In cooperation with the Paracas National Reserve we achieved the designation of a special protective status of their habitat. ACOREMA trains rangers to patrol for offenders engaged in blast fishing.
Several campaigns against dynamite fishing, one in cooperation with fishermen and the authorities, another one by implementing a public campaign including a radio spot, made the problem known – successfully. No traces of dynamite fishing have been discovered for over one year by ACOREMA and the Paracas National Reserve staff.
Patricia Saravia, a biologist working for the Paracas National Reserve administration, told me about the risks these rangers are facing in doing their work. She explained the problems with poachers and the dangers for tourists: "Patrolling for instance whether there are any dynamite fishing activities going on or to make sure that tourists are not robbed is a very dangerous job for the rangers, because there is just a single police officer for this region, who does not even carry a gun, whereas poachers are often armed."
We are pleased that the dolphins on the northern side of the Paracas peninsula living in the Paracas bay also have offspring.
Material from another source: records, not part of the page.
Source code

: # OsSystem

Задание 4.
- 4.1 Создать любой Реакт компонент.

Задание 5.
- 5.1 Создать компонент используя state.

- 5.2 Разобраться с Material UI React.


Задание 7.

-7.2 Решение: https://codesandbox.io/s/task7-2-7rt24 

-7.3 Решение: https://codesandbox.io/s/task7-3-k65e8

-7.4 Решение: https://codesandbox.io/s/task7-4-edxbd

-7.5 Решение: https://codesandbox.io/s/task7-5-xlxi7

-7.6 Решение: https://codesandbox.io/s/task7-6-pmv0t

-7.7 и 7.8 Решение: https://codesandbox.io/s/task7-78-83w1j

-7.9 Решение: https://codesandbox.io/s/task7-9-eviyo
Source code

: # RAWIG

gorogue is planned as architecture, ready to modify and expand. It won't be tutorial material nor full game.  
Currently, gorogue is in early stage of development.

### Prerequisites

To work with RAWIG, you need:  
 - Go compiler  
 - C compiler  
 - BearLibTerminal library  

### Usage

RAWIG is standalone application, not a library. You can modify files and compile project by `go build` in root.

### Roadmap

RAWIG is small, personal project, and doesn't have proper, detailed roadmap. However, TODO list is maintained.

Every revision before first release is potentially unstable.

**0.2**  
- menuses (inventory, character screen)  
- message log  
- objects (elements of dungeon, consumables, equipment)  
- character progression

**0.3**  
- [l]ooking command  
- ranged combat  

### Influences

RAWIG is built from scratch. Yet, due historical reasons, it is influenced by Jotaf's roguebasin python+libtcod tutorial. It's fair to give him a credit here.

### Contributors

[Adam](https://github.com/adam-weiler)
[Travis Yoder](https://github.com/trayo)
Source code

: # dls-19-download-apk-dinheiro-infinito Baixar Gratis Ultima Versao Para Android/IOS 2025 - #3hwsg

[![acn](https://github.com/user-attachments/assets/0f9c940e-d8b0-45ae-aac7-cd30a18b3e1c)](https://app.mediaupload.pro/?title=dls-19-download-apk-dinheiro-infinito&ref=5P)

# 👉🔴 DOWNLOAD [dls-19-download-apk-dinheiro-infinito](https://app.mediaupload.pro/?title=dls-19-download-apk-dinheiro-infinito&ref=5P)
Eight mother-calf pairs were observed in 2011, including "PBD 062" with their second calf (the first one was born in 2006), and Sharpy with a young one at her side – a final proof that Sharpy is a female! Moreover, the adoption dolphins and dolphin mothers Silver, Breeze, and Longscar were seen in company of their kids.
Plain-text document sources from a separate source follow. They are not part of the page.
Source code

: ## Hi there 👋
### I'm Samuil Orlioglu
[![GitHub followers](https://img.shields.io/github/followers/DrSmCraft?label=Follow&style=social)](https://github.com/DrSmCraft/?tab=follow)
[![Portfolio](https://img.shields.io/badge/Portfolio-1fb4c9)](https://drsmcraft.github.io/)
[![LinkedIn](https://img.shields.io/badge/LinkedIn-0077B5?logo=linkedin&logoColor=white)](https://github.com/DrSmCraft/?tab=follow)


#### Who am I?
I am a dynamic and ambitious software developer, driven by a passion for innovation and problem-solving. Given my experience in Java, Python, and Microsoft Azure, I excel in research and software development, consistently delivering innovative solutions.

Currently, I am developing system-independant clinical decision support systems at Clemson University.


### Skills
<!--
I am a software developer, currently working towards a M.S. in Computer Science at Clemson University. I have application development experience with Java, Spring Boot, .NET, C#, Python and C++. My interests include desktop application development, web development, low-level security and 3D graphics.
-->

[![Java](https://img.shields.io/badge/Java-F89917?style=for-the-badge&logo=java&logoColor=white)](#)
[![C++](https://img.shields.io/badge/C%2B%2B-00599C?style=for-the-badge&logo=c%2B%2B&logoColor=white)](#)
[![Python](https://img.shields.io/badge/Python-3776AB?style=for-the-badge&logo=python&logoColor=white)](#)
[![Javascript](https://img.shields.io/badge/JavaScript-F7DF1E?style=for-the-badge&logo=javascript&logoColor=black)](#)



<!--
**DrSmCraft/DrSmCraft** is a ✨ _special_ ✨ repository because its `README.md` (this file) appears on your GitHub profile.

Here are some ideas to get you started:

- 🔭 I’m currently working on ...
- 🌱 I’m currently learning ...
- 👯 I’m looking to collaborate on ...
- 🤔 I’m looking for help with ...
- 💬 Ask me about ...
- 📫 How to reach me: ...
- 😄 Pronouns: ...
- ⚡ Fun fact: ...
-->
It is especially female dolphins that frequent the bay
This might indicate that the bay offers good conditions for raising their offspring. The highest site fidelity was shown by Silver, Longscar, Breeze, and Queen. Frequently, the mother-calf pairs form groups. Not far from the beach they feed their young, rest, socialize, and last but not least at every opportunity follow the fishing boats which land their catch of Peruvian anchovy, with some bits being left for the dolphins.
Says project manager Julio Reyes: "Among the males, the highest site fidelity is exhibited by Pacman and Bay; these two dolphins also show the highest 'association index' since late 2006. The association index is the percentage on which a pair of adult dolphins is seen together, at a very close range. Association indexes higher than 80 % generally correspond to adult males."
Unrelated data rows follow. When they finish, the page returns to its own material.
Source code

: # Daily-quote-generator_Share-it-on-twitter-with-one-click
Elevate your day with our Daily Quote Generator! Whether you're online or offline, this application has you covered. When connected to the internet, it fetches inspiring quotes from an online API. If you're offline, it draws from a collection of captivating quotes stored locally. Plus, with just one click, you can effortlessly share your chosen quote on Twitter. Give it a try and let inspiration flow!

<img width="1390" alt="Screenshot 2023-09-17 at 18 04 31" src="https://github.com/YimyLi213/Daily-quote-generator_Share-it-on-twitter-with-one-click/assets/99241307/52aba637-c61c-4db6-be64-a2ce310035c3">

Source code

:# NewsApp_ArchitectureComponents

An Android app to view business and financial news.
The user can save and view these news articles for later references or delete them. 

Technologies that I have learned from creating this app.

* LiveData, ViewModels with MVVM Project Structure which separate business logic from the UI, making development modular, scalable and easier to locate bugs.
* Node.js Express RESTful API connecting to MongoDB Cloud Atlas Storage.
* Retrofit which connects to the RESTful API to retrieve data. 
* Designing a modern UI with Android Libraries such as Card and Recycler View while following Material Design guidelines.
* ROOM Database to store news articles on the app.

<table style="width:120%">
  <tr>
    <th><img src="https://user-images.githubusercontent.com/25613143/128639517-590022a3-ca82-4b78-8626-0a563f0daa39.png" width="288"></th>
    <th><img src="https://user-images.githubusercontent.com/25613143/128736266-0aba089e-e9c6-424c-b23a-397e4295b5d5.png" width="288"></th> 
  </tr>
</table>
Unusual dolphin encounters
The most beautiful moment during my project visit in February 2012 was the encounter with our adoption dolphins in the Paracas Bay.
Having searched for them in the entire bay by boat, we finally spotted them just about 4 m off the beach of the Hilton Hotel at the far end of the bay.
It was just unbelievable: the dolphins stayed there for over an hour, chasing fish from the ground, probably sandeels, positioning themselves up -side-down with their flukes up in the air.
The dolphins visiting in the early morning hours, most guests of the Hilton have missed this "show".
However, two people, one in a kayak, the other one on a surfboard, had the best encounters with the dolphins: very curious and not shy at all, the dolphins came very close to them.